__Task__. Look through the material and copy each line holding "align".

__Exercise data__.

○ ○ ○ ○

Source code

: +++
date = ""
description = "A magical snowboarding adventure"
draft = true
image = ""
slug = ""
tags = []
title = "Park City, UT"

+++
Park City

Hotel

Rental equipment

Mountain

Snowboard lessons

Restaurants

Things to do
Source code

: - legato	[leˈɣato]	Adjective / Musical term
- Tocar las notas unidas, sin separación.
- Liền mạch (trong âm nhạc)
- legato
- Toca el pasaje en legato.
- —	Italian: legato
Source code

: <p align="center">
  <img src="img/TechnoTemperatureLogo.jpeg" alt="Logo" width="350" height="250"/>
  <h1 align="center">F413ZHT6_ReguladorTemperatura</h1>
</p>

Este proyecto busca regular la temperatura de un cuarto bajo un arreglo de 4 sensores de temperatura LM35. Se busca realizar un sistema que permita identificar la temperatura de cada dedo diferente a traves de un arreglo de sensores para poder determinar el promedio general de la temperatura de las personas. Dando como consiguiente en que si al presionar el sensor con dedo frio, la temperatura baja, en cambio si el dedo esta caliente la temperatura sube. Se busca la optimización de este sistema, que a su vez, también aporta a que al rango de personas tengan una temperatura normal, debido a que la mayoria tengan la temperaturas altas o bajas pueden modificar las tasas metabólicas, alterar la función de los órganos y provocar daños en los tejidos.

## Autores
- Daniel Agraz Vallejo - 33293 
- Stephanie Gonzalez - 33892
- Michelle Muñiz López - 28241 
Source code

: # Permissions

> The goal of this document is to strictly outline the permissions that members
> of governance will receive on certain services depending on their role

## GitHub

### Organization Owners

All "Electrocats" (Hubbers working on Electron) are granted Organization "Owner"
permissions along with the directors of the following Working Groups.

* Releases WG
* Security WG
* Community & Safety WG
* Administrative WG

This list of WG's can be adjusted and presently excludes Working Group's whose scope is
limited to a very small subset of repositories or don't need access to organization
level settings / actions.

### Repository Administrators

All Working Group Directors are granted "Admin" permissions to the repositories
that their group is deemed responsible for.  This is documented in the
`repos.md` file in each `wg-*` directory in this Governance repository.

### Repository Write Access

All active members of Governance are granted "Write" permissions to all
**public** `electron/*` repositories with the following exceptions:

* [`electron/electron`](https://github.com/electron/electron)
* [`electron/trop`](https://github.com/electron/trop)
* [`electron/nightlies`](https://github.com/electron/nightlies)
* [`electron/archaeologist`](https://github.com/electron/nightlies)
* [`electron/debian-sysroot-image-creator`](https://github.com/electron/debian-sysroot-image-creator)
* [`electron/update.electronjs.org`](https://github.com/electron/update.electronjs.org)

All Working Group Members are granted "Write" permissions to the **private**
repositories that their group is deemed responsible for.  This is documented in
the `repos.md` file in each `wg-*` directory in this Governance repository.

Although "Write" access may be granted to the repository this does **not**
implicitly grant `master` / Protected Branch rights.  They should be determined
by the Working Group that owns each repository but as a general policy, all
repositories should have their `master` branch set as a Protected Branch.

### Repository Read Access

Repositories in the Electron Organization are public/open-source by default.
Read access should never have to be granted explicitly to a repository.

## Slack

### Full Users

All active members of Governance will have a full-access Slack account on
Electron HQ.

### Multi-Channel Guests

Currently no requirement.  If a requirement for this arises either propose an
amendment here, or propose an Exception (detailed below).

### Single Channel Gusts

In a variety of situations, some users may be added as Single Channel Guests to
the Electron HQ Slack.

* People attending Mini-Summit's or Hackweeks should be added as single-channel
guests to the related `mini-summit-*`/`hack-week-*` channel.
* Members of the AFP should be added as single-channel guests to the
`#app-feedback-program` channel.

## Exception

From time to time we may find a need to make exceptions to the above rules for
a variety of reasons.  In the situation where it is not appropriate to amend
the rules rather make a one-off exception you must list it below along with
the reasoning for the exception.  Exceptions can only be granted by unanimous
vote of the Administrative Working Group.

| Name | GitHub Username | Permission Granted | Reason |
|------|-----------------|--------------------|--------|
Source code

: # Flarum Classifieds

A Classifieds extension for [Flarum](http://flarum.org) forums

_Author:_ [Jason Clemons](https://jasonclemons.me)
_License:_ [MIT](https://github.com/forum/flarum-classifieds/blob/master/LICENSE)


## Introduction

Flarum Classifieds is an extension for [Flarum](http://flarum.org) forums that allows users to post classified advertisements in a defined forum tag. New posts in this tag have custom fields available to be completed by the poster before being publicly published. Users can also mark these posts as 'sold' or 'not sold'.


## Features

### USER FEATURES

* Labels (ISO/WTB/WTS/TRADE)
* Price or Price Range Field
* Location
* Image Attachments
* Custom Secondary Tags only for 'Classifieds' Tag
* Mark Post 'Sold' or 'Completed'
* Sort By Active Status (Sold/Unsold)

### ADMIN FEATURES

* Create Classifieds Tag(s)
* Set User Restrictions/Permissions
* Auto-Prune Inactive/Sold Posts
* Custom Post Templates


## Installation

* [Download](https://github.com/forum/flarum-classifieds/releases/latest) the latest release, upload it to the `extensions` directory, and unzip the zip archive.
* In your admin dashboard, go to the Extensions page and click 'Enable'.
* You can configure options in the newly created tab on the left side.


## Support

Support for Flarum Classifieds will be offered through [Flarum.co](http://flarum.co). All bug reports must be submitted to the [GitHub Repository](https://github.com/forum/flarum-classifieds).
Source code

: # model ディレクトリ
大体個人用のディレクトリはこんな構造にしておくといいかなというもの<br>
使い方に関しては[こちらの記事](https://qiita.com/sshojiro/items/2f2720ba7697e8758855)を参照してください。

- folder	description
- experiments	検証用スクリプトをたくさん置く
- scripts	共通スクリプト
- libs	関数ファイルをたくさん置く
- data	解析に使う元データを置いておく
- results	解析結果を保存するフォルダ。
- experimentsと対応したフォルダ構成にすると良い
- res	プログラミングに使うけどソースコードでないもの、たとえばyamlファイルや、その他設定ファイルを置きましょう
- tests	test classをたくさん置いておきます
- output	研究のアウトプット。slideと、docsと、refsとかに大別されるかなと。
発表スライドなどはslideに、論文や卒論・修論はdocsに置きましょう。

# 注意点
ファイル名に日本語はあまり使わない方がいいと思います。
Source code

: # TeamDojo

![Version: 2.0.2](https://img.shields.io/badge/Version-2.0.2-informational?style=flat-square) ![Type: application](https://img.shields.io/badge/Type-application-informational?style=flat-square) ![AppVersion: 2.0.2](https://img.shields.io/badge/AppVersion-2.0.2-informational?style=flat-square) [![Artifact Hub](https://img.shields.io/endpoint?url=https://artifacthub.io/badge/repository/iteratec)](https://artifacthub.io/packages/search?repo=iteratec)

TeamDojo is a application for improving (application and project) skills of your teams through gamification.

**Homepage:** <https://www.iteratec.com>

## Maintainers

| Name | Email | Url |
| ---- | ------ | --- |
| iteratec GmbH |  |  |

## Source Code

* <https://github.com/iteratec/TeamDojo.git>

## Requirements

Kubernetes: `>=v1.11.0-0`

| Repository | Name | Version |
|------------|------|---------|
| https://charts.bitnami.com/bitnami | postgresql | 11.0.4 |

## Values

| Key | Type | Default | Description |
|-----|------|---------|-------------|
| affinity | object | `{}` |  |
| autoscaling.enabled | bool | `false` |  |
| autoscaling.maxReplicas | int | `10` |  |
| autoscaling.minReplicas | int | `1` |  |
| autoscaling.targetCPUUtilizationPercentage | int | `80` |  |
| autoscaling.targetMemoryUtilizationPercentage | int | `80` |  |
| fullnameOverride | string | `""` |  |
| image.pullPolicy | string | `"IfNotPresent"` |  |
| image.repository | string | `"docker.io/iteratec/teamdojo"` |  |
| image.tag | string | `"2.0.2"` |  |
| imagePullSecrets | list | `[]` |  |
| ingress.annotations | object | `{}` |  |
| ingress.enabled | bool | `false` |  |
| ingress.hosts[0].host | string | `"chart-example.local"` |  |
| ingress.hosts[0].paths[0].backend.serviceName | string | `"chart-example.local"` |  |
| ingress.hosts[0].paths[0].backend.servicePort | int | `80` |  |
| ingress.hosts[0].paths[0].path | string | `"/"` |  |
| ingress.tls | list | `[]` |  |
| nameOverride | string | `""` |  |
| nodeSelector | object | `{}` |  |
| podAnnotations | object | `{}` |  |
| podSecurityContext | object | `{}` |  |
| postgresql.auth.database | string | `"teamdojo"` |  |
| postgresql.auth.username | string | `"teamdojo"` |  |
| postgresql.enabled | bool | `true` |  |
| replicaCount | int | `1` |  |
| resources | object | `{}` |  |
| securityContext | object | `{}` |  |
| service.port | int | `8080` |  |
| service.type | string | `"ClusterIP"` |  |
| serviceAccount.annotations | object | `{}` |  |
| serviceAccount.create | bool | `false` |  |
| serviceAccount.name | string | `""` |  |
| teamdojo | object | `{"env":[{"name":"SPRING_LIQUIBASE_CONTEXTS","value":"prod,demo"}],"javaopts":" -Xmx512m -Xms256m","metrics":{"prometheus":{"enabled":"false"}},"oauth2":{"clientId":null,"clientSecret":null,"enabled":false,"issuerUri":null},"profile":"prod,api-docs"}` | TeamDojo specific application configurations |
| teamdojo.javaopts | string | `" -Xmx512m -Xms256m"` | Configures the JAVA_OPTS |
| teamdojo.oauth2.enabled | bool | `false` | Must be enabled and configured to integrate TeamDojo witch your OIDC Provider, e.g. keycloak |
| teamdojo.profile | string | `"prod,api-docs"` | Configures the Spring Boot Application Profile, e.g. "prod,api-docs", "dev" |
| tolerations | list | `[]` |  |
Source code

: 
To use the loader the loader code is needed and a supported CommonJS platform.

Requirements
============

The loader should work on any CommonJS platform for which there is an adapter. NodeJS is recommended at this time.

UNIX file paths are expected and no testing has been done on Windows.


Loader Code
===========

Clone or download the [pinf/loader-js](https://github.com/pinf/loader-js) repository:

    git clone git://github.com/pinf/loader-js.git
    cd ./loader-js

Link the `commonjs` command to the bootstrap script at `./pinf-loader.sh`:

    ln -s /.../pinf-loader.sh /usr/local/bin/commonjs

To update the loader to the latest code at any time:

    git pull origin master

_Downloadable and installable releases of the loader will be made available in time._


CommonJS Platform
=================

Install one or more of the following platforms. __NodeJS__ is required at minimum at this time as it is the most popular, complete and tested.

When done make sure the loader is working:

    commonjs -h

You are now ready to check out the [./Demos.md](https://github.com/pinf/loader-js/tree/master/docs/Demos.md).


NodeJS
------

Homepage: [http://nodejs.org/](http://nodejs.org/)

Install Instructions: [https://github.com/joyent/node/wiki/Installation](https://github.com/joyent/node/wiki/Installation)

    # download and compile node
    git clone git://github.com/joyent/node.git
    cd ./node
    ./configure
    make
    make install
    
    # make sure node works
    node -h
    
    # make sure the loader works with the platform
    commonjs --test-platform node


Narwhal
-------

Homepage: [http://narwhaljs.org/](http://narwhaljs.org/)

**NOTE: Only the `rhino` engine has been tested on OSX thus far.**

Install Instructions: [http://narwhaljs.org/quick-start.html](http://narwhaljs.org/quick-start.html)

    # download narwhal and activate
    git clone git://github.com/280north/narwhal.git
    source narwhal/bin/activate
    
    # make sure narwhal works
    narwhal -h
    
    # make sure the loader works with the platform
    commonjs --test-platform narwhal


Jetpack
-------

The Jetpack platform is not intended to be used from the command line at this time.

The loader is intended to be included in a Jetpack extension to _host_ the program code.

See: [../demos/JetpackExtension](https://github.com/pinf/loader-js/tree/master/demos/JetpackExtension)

○ ○ ○ ○

__The completed task__.
: <p align="center">
  <h1 align="center">F413ZHT6_ReguladorTemperatura</h1>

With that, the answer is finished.